§ ABOUT THIS TASK
What lines of the data below hold "grew"? Show them.

Dataset items:
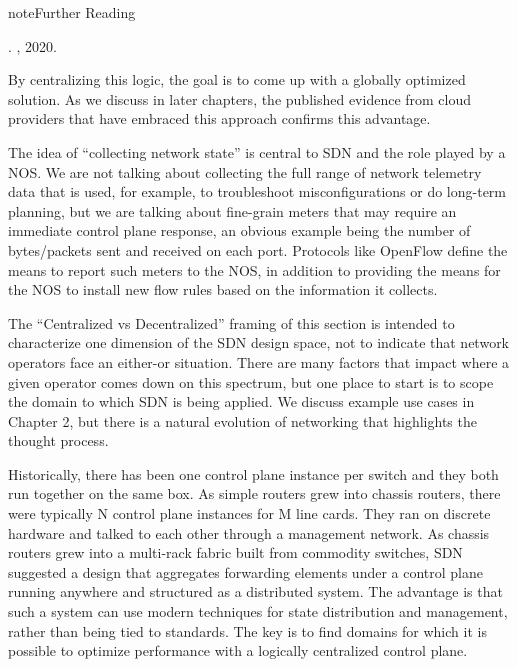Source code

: \documentclass[letterpaper,11pt,english]{sphinxmanual}
\begin{document}
\label{\detokenize{intro:reading-routing}}
\begin{sphinxadmonition}{note}{Further Reading}

. , 2020.
\end{sphinxadmonition}

By centralizing this logic, the goal is to come up with a globally
optimized solution. As we discuss in later chapters, the published
evidence from cloud providers that have embraced this approach
confirms this advantage.

The idea of “collecting network state” is central to SDN and the role
played by a NOS. We are not talking about collecting the full range of
network telemetry data that is used, for example, to troubleshoot
misconfigurations or do long-term planning, but we are talking about
fine-grain meters that may require an immediate control plane
response, an obvious example being the number of bytes/packets sent
and received on each port. Protocols like OpenFlow define the means to
report such meters to the NOS, in addition to providing the means for
the NOS to install new flow rules based on the information it
collects.

\begin{sphinxShadowBox}

The “Centralized vs Decentralized” framing of this section is
intended to characterize one dimension of the SDN design
space, not to indicate that network operators face an
either-or situation. There are many factors that impact where
a given operator comes down on this spectrum, but one place to
start is to scope the domain to which SDN is being applied. We
discuss example use cases in Chapter 2, but there is a natural
evolution of networking that highlights the thought process.

Historically, there has been one control plane instance per
switch and they both run together on the same box. As simple
routers grew into chassis routers, there were typically N
control plane instances for M line cards. They ran on discrete
hardware and talked to each other through a management
network. As chassis routers grew into a multi-rack fabric
built from commodity switches, SDN suggested a design that
aggregates forwarding elements under a control plane running
anywhere and structured as a distributed system. The advantage
is that such a system can use modern techniques for state
distribution and management, rather than being tied to
standards. The key is to find domains for which it is possible
to optimize performance with a logically centralized control
plane.
\end{sphinxShadowBox}
\end{document}
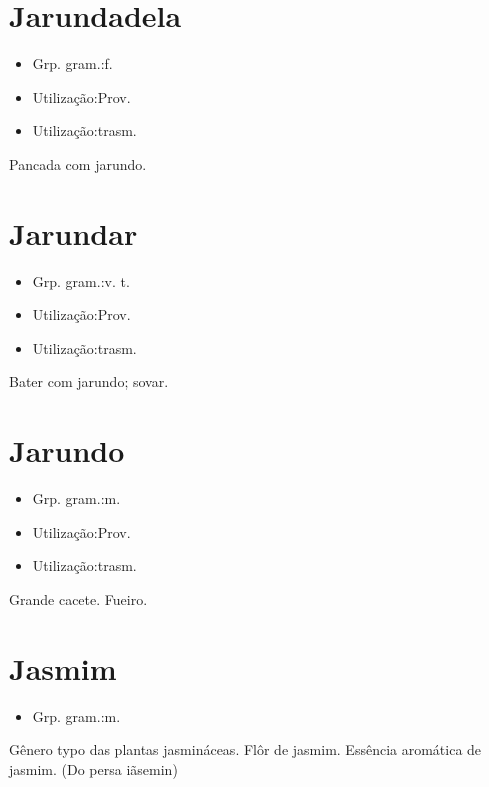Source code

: \documentclass{article}
\begin{document}
\section{Jarundadela}
\begin{itemize}
\item {Grp. gram.:f.}
\end{itemize}
\begin{itemize}
\item {Utilização:Prov.}
\end{itemize}
\begin{itemize}
\item {Utilização:trasm.}
\end{itemize}
Pancada com jarundo.
\section{Jarundar}
\begin{itemize}
\item {Grp. gram.:v. t.}
\end{itemize}
\begin{itemize}
\item {Utilização:Prov.}
\end{itemize}
\begin{itemize}
\item {Utilização:trasm.}
\end{itemize}
Bater com jarundo; sovar.
\section{Jarundo}
\begin{itemize}
\item {Grp. gram.:m.}
\end{itemize}
\begin{itemize}
\item {Utilização:Prov.}
\end{itemize}
\begin{itemize}
\item {Utilização:trasm.}
\end{itemize}
Grande cacete.
Fueiro.
\section{Jasmim}
\begin{itemize}
\item {Grp. gram.:m.}
\end{itemize}
Gênero typo das plantas jasmináceas.
Flôr de jasmim.
Essência aromática de jasmim.
(Do persa \textunderscore iãsemin\textunderscore )
\end{document}

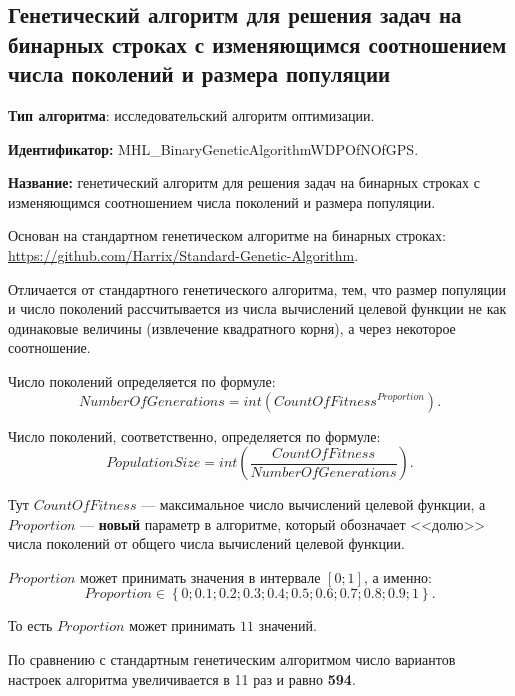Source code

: \subsection{Генетический алгоритм для решения задач на бинарных строках с изменяющимся соотношением числа поколений и размера популяции}\label{HarrixOptimizationAlgorithms:MHL_BinaryGeneticAlgorithmWDPOfNOfGPS}

\textbf{Тип алгоритма}: исследовательский алгоритм оптимизации.

\textbf{Идентификатор:} MHL\_BinaryGeneticAlgorithmWDPOfNOfGPS.

\textbf{Название:} генетический алгоритм для решения задач на бинарных строках с изменяющимся соотношением числа поколений и размера популяции.

Основан на стандартном генетическом алгоритме на бинарных строках:  \href{https://github.com/Harrix/Standard-Genetic-Algorithm}{https://github.com/Harrix/Standard-Genetic-Algorithm}. 

Отличается от стандартного генетического алгоритма, тем, что размер популяции и число поколений рассчитывается из числа вычислений целевой функции не как одинаковые величины (извлечение квадратного корня), а через некоторое соотношение.

Число поколений определяется по формуле:
\begin{equation}
NumberOfGenerations = int \left( CountOfFitness^{Proportion}\right).
\end{equation}

Число поколений, соответственно, определяется по формуле:
\begin{equation}
PopulationSize = int \left( \dfrac{CountOfFitness}{NumberOfGenerations}\right).
\end{equation}


Тут $CountOfFitness$ --- максимальное число вычислений целевой функции, а $Proportion$ --- \textbf{новый} параметр в алгоритме, который обозначает <<долю>> числа поколений от общего числа вычислений целевой функции.

$Proportion$ может принимать значения в интервале $ [0;1] $, а именно:
\begin{equation}
Proportion \in \left\lbrace 0; 0.1; 0.2; 0.3; 0.4; 0.5; 0.6; 0.7; 0.8; 0.9; 1\right\rbrace .
\end{equation}

То есть $Proportion$ может принимать $ 11 $ значений.

По сравнению с стандартным генетическим алгоритмом число вариантов настроек алгоритма увеличивается в 11 раз и равно \textbf{594}.

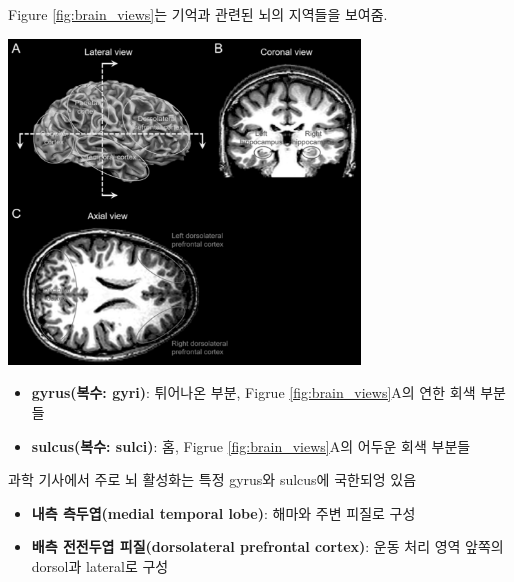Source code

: \documentclass[../note.tex]{subfiles}
\begin{document}
{
  Figure \ref{fig:brain_views}는 기억과 관련된 뇌의 지역들을 보여줌.
  \begin{center}
    \includegraphics[width=0.7\textwidth]{image/brain_views}
    \label{fig:brain_views}
  \end{center}

  {
    \vspace{-2em}
    \begin{itemize}
      \item \textbf{gyrus(복수: gyri)}: 튀어나온 부분, Figrue \ref{fig:brain_views}A의 연한 회색 부분들
      \item \textbf{sulcus(복수: sulci)}: 홈, Figrue \ref{fig:brain_views}A의 어두운 회색 부분들
    \end{itemize}
    과학 기사에서 주로 뇌 활성화는 특정 gyrus와 sulcus에 국한되엉 있음
  }

  {
    \vspace{-2em}
    \begin{itemize}
      \item \textbf{내측 측두엽(medial temporal lobe)}: 해마와 주변 피질로 구성
      \item \textbf{배측 전전두엽 피질(dorsolateral prefrontal cortex)}: 운동 처리 영역 앞쪽의 dorsol과 lateral로 구성
    \end{itemize}
  }

}
\end{document}
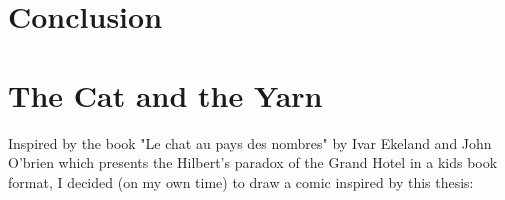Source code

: \clearemptydoublepage
\backmatter

\chapter*{Conclusion}

\newpage
\chapter*{The Cat and the Yarn}

Inspired by the book "Le chat au pays des nombres" by Ivar Ekeland and John O'brien which presents the Hilbert's paradox of the Grand Hotel in a kids book format, I decided (on my own time) to draw a comic inspired by this thesis:
\vfill
\begin{center}
\end{center}
\vfill
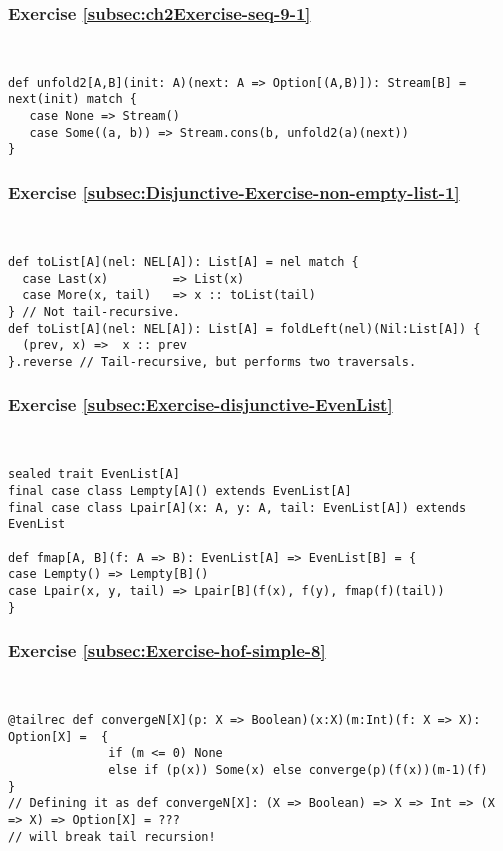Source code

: \subsubsection*{Exercise \ref{subsec:ch2Exercise-seq-9-1}}

~
\begin{lstlisting}
def unfold2[A,B](init: A)(next: A => Option[(A,B)]): Stream[B] = next(init) match {
   case None => Stream()
   case Some((a, b)) => Stream.cons(b, unfold2(a)(next))
}
\end{lstlisting}


\subsubsection*{Exercise \ref{subsec:Disjunctive-Exercise-non-empty-list-1}}

~
\begin{lstlisting}
def toList[A](nel: NEL[A]): List[A] = nel match {
  case Last(x)         => List(x)
  case More(x, tail)   => x :: toList(tail)
} // Not tail-recursive.
def toList[A](nel: NEL[A]): List[A] = foldLeft(nel)(Nil:List[A]) {
  (prev, x) =>  x :: prev
}.reverse // Tail-recursive, but performs two traversals.
\end{lstlisting}


\subsubsection*{Exercise \ref{subsec:Exercise-disjunctive-EvenList}}

~
\begin{lstlisting}
sealed trait EvenList[A]
final case class Lempty[A]() extends EvenList[A]
final case class Lpair[A](x: A, y: A, tail: EvenList[A]) extends EvenList

def fmap[A, B](f: A => B): EvenList[A] => EvenList[B] = {
case Lempty() => Lempty[B]()
case Lpair(x, y, tail) => Lpair[B](f(x), f(y), fmap(f)(tail))
}
\end{lstlisting}


\subsubsection*{Exercise \ref{subsec:Exercise-hof-simple-8}}

~
\begin{lstlisting}
@tailrec def convergeN[X](p: X => Boolean)(x:X)(m:Int)(f: X => X): Option[X] =  {
              if (m <= 0) None
              else if (p(x)) Some(x) else converge(p)(f(x))(m-1)(f)             }
// Defining it as def convergeN[X]: (X => Boolean) => X => Int => (X => X) => Option[X] = ???
// will break tail recursion!
\end{lstlisting}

§ REPLY TO THE EXERCISE
routers grew into chassis routers, there were typically N
network. As chassis routers grew into a multi-rack fabric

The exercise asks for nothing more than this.